→ Task prompt: Below are the records; copy each line in them that holds the word "index".

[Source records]
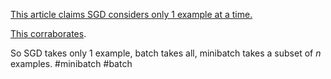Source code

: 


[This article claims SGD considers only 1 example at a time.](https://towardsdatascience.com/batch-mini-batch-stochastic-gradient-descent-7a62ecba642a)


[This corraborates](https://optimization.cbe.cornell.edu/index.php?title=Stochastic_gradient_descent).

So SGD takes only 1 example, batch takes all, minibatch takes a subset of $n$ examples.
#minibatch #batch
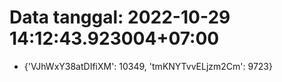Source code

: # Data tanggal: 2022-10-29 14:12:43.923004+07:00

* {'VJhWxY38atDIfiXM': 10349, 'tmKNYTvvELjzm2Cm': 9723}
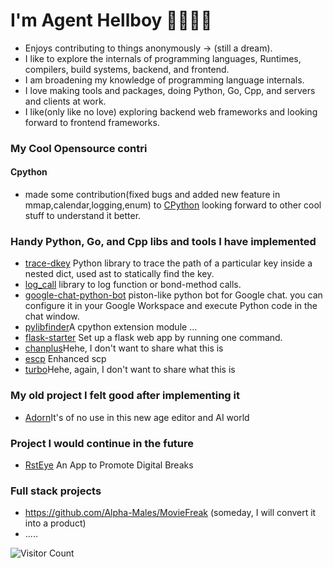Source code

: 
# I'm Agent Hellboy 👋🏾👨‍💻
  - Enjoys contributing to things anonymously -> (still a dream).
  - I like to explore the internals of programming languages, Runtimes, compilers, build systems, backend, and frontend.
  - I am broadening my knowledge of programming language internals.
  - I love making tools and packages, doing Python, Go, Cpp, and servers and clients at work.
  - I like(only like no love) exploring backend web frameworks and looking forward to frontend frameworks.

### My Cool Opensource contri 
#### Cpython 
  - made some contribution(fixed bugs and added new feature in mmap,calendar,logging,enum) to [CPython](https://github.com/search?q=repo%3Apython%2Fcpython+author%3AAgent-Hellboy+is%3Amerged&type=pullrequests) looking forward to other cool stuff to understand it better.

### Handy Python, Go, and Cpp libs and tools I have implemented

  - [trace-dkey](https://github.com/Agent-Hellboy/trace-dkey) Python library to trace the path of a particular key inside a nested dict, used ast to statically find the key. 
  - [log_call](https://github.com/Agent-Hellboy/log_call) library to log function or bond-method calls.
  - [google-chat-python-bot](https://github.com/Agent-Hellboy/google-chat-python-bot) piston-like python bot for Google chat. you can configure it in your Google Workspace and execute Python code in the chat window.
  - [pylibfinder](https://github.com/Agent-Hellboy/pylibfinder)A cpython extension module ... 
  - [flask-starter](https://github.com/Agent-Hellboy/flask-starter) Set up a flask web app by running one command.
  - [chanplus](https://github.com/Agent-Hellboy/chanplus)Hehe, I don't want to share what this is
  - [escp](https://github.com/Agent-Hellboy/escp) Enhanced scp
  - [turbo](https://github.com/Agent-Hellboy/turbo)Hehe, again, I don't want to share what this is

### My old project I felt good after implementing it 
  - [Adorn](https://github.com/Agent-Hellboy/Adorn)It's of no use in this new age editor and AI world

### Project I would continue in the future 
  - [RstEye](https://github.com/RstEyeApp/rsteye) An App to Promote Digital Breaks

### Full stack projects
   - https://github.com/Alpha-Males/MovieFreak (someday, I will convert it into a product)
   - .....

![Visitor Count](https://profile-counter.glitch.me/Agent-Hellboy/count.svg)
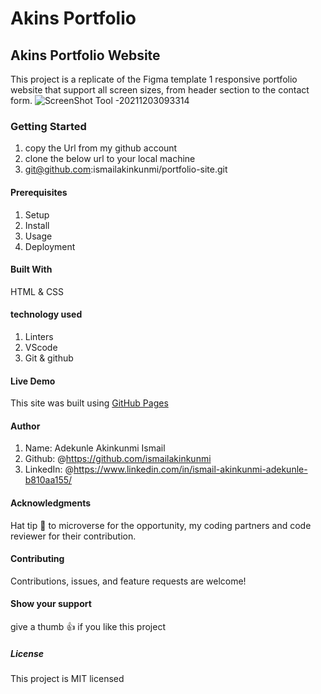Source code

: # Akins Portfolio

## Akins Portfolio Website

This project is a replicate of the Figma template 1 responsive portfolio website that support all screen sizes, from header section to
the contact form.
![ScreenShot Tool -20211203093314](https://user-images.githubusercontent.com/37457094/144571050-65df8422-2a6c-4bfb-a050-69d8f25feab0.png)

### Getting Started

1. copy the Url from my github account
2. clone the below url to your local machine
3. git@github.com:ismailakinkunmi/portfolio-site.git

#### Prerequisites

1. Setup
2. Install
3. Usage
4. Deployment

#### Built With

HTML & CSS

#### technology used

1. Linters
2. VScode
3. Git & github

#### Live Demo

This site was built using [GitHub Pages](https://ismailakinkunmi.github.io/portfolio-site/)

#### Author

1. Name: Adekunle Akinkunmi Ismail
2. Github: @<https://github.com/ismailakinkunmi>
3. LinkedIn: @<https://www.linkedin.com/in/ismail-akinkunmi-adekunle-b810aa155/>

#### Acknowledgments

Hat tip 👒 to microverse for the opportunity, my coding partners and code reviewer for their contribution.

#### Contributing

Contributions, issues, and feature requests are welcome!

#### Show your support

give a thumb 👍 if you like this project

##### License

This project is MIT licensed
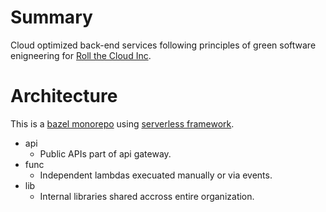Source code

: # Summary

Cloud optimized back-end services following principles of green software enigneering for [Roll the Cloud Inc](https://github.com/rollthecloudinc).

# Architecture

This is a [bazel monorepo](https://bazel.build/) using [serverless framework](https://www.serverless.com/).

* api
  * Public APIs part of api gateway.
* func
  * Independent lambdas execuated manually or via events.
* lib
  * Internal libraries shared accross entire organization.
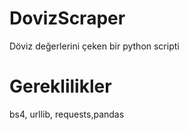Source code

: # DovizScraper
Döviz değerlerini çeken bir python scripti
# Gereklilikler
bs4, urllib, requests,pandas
* * *
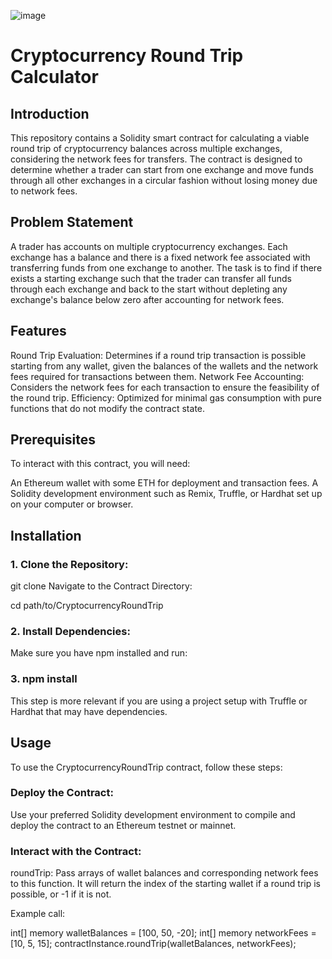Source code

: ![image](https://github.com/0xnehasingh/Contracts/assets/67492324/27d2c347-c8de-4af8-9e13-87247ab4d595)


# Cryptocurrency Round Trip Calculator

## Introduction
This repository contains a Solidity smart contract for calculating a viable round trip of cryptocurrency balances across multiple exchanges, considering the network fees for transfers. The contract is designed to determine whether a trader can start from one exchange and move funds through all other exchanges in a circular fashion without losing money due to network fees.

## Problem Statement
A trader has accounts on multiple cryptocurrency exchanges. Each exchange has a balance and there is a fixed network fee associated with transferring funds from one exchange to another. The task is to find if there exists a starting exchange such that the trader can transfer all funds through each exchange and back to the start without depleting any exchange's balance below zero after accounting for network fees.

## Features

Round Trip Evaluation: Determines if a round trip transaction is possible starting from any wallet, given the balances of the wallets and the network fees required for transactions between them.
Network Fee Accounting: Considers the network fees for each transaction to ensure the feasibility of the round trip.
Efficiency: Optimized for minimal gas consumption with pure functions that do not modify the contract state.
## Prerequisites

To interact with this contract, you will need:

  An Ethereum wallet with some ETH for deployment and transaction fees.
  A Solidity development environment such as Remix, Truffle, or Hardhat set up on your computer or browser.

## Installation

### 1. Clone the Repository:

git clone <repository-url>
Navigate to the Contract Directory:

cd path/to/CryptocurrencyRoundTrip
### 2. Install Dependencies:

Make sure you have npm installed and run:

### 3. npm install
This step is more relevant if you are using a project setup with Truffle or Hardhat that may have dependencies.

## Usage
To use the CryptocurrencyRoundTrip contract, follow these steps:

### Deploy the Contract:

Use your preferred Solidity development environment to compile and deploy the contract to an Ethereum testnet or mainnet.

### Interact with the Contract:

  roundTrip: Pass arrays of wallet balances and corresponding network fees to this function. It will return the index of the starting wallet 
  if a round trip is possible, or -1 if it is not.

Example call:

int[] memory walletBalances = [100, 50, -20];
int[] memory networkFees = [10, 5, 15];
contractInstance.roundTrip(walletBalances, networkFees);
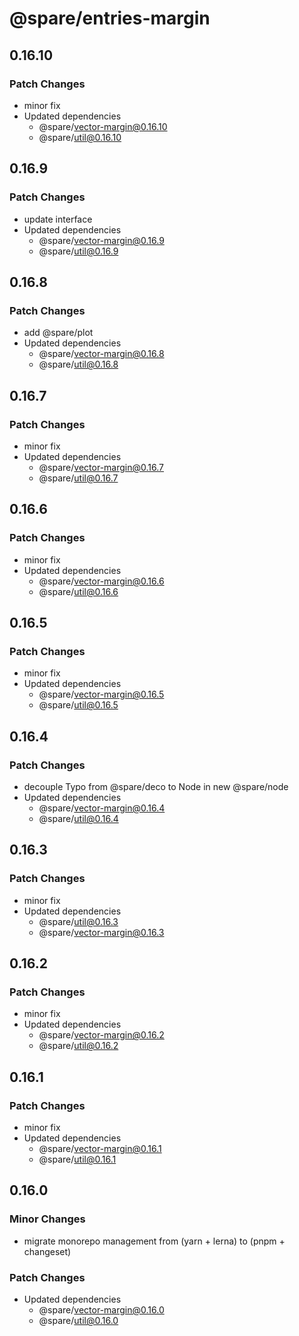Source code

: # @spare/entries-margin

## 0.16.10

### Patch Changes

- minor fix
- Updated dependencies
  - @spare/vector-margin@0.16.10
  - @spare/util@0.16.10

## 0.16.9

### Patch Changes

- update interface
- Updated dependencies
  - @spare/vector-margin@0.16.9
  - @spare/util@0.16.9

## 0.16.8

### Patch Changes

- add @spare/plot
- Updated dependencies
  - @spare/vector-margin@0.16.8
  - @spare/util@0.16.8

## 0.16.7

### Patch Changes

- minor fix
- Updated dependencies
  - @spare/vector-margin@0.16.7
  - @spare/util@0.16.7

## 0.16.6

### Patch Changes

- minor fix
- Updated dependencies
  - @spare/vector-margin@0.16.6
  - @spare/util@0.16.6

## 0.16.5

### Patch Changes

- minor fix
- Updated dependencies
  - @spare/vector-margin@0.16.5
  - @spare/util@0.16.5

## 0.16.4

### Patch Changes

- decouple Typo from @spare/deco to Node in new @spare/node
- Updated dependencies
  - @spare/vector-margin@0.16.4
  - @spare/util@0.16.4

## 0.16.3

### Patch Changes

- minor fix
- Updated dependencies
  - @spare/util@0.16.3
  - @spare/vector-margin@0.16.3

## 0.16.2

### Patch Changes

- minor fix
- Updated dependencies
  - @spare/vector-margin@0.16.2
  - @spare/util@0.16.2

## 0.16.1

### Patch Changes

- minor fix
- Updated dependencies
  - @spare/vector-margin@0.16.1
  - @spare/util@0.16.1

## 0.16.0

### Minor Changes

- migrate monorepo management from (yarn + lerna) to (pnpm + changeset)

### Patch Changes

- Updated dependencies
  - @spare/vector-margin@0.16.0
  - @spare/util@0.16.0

→ Result for this task:
[This corraborates](https://optimization.cbe.cornell.edu/index.php?title=Stochastic_gradient_descent).
  roundTrip: Pass arrays of wallet balances and corresponding network fees to this function. It will return the index of the starting wallet 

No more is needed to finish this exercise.